Selon elle, l’accord mettait l’accent sur la libération des prisonniers ayant pris part au conflit et sur leur réintégration dans la société. En conséquence, les anciens militants «restent puissants et influents» dans leurs communautés, souvent à l’exclusion des artisans de la paix.
«Nous n’avons jamais correctement traité les causes de la situation dans laquelle la violence est encore glorifiée dans certaines communautés, a déploré Mme Hayward.
Le projet du gouvernement britannique de mettre fin aux poursuites engagées à la fois contre les militants et les soldats britanniques pour les crimes présumés commis pendant les Troubles ne ferait qu’enterrer un peu plus les espoirs de voir les auteurs de ces crimes répondre de leurs actes. Ce projet a suscité une large opposition.
Le risque de violence est la raison pour laquelle des «murs de la paix» fortifiés de 8 mètres de haut séparent encore certains quartiers nationalistes et unionistes de Belfast. Des peintures murales rivales représentant des combattants masqués de l’IRA et des militants loyalistes armés ornent les rues de part et d’autre.
Le départ du Royaume-Uni de l’Union européenne, qui a laissé l’Irlande du Nord dans une position délicate entre le reste du Royaume-Uni et l’Irlande, membre de l’UE, a également bouleversé un équilibre politique délicat, notamment le système de partage du pouvoir mis en place par l’accord de paix.

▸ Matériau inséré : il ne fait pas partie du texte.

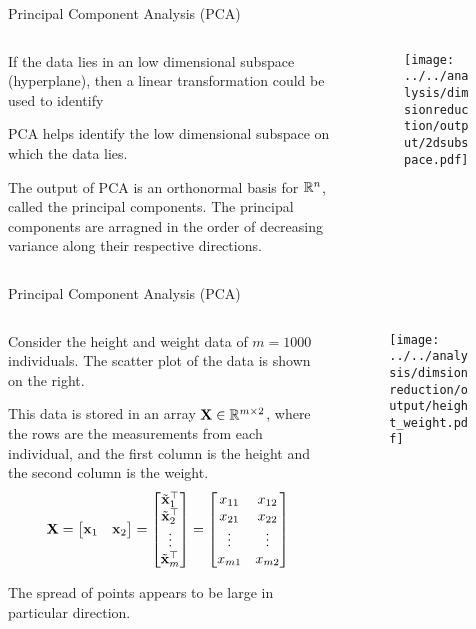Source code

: \documentclass[aspectratio=169]{beamer}
\def\mf{\ensuremath\mathbf}
\def\mb{\ensuremath\mathbb}
\def\emx{\ensuremath\end{bmatrix*}}
\def\bmxc{\ensuremath\begin{bmatrix*}[c]}
\begin{document}
\begin{frame}[t]{Principal Component Analysis (PCA)}
  \begin{columns}
    \begin{column}{0.4\textwidth}
      If the data lies in an low dimensional subspace (hyperplane), then a linear transformation could be used to identify 
      \vspace{0.2cm}

      PCA helps identify the low dimensional subspace on which the data lies.
      \vspace{0.2cm}

      The output of PCA is an orthonormal basis for $\mb{R}^n$, called the principal components. The principal components are arragned in the order of decreasing variance along their respective directions.
    \end{column}
    \begin{column}{0.575\textwidth}
      \begin{figure}
        \centering
        \texttt{[image: ../../analysis/dimsionreduction/output/2dsubspace.pdf]}
      \end{figure}
    \end{column}
  \end{columns}
\end{frame}


\begin{frame}[t]{Principal Component Analysis (PCA)}
  \begin{columns}
    \begin{column}{0.55\textwidth}
      {\small
      Consider the height and weight data of $m=1000$ individuals. The scatter plot of the data is shown on the right.
      \vspace{0.2cm}

      This data is stored in an array $\mf{X} \in \mb{R}^{m \times 2}$, where the rows are the measurements from each individual, and the first column is the height and the second column is the weight.
      \[ \mf{X} = \bmxc \mf{x}_{1} & \mf{x}_{2} \emx = \bmxc \tilde{\mf{x}}_{1}^\top \\ \tilde{\mf{x}}_{2}^\top \\ \vdots \\ \tilde{\mf{x}}_{m}^\top \emx = \bmxc x_{11} & x_{12} \\ x_{21} & x_{22} \\ \vdots & \vdots \\ x_{m1} & x_{m2}\emx\]

      The spread of points appears to be large in particular direction.
      }
    \end{column}
    \begin{column}{0.425\textwidth}
      \begin{figure}
        \centering
        \texttt{[image: ../../analysis/dimsionreduction/output/height\_weight.pdf]}
      \end{figure}
    \end{column}
  \end{columns}
\end{frame}
\end{document}
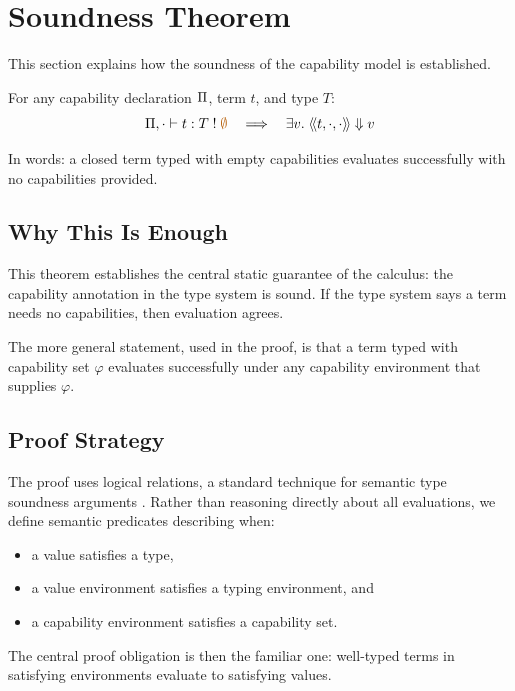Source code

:
\section{Soundness Theorem}
\label{sec:soundness}

This section explains how the soundness of the capability model is established. %

\begin{theorem}[Soundness]
\label{thm:soundness}
For any capability declaration $\cpdecl$, term $t$, and type $T$:
\[
\typ{\cpdecl}{\cdot}{t}{T}{\effempty}
\quad\Longrightarrow\quad
\exists v.\; \eval{t}{\cdot}{\cpempty}{v}
\]
\end{theorem}

In words: a closed term typed with empty capabilities evaluates successfully
with no capabilities provided. %

\subsection{Why This Is Enough}

This theorem establishes the central static guarantee of the calculus: the
capability annotation in the type system is sound. %
If the type system says a term needs no capabilities, then evaluation agrees. %

The more general statement, used in the proof, is that a term typed with
capability set $\varphi$ evaluates successfully under any capability environment
that supplies $\varphi$. %

\subsection{Proof Strategy}

The proof uses logical relations, a standard technique for semantic type
soundness arguments \cite{pierce-atapl}. %
Rather than reasoning directly about all evaluations, we define semantic
predicates describing when:
\begin{itemize}[nosep]
\item a value satisfies a type,
\item a value environment satisfies a typing environment, and
\item a capability environment satisfies a capability set. %
\end{itemize}

The central proof obligation is then the familiar one: well-typed terms in
satisfying environments evaluate to satisfying values. %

L’Assemblée d’Irlande du Nord n’a pas siégé depuis plus d’un an, après que le principal parti unioniste se soit retiré du gouvernement pour protester contre les nouvelles règles commerciales pour l’Irlande du Nord introduites après le Brexit.
Certains affirment que la structure de partage du pouvoir ne fonctionne plus dans une Irlande du Nord en pleine mutation, où plus de 40 % des personnes rejettent les anciennes étiquettes sectaires et ne s’identifient ni comme nationalistes ni comme unionistes.
Pour la première fois, les catholiques sont plus nombreux que les protestants, et la question de savoir si, à long terme, l’Irlande du Nord restera dans le giron du Royaume-Uni ou rejoindra le Sud ― question qui a alimenté les troubles ― n’est toujours pas résolue. L’Accord du Vendredi saint autorise la tenue d’un référendum sur l’unification de l’Irlande si les sondages indiquent qu’il est susceptible d’être adopté.
«Il s’agit d’une paix imparfaite à bien des égards, a dit M. Thompson. Mais des milliers de personnes sont probablement épargnées par les blessures, le deuil et l’emprisonnement aujourd’hui grâce à l’accord.»
M. Olphert a indiqué que ses enfants, aujourd’hui âgés d’une vingtaine d’années, ont grandi dans une société transformée par rapport à l’endroit divisé et dangereux qu’il a connu autrefois.
«Ils n’ont aucune idée de ce que c’était, et je ne veux pas qu’ils aient un jour une idée de ce que c’était, parce que c’est du passé, a-t-il déclaré. Les Troubles font désormais partie de l’histoire pour la génération d’enfants qui grandit aujourd’hui. Et c’est une bonne chose.»